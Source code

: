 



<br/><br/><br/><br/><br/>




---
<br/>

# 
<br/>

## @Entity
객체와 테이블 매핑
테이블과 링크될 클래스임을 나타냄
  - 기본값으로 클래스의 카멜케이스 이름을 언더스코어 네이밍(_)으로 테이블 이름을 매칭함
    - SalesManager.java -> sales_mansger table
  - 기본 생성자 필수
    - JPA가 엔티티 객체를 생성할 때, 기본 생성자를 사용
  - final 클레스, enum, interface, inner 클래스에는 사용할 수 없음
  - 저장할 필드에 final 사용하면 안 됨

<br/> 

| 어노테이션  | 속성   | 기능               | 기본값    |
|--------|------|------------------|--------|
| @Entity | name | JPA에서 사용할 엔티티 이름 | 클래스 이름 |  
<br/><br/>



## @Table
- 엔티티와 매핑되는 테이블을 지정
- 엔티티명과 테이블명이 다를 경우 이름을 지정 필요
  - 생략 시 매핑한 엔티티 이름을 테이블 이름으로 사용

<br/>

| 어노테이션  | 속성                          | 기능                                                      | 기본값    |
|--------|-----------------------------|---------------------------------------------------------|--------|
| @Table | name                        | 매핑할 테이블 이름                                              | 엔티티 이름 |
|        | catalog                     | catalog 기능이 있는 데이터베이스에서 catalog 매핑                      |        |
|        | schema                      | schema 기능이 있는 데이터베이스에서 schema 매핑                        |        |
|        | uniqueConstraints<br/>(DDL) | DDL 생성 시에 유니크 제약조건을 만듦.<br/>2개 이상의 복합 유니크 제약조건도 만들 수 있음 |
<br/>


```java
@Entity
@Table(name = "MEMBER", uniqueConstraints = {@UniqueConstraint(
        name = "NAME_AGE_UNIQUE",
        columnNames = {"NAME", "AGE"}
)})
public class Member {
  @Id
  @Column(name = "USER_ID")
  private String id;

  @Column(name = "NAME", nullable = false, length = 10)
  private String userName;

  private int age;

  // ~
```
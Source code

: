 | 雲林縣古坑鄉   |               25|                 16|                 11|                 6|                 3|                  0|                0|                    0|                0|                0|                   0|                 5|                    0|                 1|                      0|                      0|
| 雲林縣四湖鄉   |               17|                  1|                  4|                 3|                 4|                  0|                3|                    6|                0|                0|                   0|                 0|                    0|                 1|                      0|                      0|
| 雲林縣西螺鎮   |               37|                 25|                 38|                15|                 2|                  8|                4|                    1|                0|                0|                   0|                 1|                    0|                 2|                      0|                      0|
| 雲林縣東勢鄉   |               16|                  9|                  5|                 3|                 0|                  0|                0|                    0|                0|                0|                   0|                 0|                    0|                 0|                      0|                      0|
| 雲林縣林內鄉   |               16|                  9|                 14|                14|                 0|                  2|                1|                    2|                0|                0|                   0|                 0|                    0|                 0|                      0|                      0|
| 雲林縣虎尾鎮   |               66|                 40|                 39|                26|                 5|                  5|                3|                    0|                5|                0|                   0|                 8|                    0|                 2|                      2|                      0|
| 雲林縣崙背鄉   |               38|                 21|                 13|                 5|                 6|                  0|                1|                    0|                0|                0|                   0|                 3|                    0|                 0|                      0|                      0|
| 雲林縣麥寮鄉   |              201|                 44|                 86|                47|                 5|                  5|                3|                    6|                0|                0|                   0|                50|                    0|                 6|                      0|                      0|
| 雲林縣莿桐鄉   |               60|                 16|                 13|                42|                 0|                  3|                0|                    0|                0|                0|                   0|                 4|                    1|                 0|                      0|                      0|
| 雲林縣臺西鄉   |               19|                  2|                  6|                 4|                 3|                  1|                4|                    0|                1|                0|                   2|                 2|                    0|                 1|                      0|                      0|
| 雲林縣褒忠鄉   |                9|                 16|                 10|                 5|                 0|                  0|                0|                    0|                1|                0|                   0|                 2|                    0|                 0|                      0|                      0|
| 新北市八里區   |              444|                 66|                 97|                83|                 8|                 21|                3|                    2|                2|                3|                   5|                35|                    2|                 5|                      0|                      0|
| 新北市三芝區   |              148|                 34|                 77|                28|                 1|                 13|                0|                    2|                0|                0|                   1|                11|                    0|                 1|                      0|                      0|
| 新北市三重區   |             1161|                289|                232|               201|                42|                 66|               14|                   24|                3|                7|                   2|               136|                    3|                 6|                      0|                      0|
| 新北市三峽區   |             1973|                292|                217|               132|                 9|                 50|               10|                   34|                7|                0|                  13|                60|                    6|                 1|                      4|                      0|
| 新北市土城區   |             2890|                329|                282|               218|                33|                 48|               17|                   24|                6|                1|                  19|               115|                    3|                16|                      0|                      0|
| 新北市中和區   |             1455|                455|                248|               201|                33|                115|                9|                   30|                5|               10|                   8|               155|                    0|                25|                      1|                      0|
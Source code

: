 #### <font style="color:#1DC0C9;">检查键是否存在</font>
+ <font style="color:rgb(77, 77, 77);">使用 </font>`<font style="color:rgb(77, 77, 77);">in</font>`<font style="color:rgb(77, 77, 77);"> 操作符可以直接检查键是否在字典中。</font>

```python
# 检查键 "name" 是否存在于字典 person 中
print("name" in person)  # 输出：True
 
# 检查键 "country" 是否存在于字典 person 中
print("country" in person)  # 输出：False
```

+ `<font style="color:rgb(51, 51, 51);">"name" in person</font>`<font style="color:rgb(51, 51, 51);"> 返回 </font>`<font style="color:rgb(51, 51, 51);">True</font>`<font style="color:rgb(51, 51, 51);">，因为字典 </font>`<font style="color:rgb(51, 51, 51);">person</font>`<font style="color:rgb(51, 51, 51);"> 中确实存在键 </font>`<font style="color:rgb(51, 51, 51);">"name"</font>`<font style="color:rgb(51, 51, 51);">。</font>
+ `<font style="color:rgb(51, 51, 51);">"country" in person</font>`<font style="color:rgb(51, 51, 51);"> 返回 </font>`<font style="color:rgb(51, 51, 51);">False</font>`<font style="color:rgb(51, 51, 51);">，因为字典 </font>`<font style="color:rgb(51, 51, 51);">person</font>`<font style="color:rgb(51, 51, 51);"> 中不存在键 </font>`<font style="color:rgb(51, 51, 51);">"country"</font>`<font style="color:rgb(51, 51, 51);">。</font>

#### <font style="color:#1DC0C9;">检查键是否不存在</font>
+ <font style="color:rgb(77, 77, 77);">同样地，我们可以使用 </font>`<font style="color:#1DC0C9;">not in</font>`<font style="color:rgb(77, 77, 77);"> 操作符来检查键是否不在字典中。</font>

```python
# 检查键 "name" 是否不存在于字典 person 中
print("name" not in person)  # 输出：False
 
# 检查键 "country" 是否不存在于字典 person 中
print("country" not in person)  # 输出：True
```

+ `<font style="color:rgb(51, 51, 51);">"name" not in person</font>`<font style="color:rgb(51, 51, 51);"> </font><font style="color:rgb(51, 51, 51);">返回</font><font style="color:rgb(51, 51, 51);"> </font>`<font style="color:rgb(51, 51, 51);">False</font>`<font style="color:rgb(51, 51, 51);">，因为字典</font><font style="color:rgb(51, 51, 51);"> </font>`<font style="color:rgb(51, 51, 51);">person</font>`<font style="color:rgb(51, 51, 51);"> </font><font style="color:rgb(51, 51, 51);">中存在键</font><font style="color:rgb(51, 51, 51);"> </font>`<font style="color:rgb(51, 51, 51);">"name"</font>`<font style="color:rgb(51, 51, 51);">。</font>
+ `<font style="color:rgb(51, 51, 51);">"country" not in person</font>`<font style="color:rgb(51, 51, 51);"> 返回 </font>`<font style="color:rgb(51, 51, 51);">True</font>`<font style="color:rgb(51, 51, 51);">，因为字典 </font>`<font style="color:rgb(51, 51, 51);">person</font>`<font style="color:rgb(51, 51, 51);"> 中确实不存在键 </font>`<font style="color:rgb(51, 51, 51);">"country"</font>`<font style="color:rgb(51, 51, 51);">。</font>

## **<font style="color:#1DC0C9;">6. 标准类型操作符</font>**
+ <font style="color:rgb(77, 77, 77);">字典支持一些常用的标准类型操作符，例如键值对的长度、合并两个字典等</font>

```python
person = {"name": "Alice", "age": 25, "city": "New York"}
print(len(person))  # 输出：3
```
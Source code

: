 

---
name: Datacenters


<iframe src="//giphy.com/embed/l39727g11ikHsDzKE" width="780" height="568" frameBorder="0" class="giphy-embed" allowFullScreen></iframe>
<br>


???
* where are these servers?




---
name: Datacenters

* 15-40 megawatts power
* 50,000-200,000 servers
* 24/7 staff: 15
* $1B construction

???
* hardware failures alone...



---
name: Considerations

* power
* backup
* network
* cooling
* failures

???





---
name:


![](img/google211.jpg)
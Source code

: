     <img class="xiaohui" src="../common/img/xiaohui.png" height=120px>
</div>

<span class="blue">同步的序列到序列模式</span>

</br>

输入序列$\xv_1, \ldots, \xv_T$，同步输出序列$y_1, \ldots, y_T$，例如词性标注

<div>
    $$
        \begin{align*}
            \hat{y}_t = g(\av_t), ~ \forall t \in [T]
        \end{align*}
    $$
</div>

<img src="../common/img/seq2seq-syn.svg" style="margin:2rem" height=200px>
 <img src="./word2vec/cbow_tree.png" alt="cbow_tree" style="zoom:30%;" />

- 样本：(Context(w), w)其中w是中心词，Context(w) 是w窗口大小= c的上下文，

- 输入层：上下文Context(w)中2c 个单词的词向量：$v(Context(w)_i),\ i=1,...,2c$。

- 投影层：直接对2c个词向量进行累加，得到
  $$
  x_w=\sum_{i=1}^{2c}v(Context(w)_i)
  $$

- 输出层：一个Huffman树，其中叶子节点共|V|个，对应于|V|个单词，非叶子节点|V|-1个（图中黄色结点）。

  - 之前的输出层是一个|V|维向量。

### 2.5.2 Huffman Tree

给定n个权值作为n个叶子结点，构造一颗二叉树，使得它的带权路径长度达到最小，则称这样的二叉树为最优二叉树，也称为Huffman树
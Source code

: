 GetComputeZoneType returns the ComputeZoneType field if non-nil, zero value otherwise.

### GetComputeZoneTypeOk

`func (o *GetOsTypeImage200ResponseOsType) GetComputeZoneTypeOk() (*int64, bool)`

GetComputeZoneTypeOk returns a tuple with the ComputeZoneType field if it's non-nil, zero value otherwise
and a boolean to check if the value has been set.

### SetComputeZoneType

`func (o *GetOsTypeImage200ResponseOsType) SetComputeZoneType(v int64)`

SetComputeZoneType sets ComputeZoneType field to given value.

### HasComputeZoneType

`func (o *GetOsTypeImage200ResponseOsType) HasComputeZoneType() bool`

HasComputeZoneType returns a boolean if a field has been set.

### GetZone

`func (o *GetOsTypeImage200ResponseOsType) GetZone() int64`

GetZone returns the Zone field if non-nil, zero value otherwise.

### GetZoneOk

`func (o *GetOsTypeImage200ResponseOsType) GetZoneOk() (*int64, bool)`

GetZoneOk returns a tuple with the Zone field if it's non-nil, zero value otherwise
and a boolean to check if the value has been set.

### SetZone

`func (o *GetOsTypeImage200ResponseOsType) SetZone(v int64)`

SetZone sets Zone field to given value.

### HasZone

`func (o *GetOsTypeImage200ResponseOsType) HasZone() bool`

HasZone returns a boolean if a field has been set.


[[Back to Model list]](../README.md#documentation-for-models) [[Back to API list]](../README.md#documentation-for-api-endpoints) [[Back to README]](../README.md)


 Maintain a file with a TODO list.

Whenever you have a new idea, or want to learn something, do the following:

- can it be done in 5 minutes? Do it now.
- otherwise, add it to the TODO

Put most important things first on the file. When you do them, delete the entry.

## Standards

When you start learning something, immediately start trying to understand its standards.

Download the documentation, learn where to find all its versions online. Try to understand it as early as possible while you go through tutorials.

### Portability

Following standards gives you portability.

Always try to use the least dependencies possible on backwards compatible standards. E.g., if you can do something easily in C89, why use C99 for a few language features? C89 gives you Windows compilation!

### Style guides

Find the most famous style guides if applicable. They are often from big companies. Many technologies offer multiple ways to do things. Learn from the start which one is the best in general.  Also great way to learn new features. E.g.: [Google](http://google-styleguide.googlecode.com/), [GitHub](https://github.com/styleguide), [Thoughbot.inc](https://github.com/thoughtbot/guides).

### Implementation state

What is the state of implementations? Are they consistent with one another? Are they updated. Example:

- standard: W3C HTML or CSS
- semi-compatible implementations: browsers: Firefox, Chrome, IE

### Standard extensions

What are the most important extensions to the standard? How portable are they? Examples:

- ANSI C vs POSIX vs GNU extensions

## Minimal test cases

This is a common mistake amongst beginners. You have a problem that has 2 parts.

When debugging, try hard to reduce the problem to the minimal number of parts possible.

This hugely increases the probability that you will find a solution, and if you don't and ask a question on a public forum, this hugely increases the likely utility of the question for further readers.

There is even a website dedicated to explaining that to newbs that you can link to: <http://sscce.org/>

--*--

List the lines of the records where "GetZoneOk" occurs.

### GetZoneOk
`func (o *GetOsTypeImage200ResponseOsType) GetZoneOk() (*int64, bool)`
GetZoneOk returns a tuple with the Zone field if it's non-nil, zero value otherwise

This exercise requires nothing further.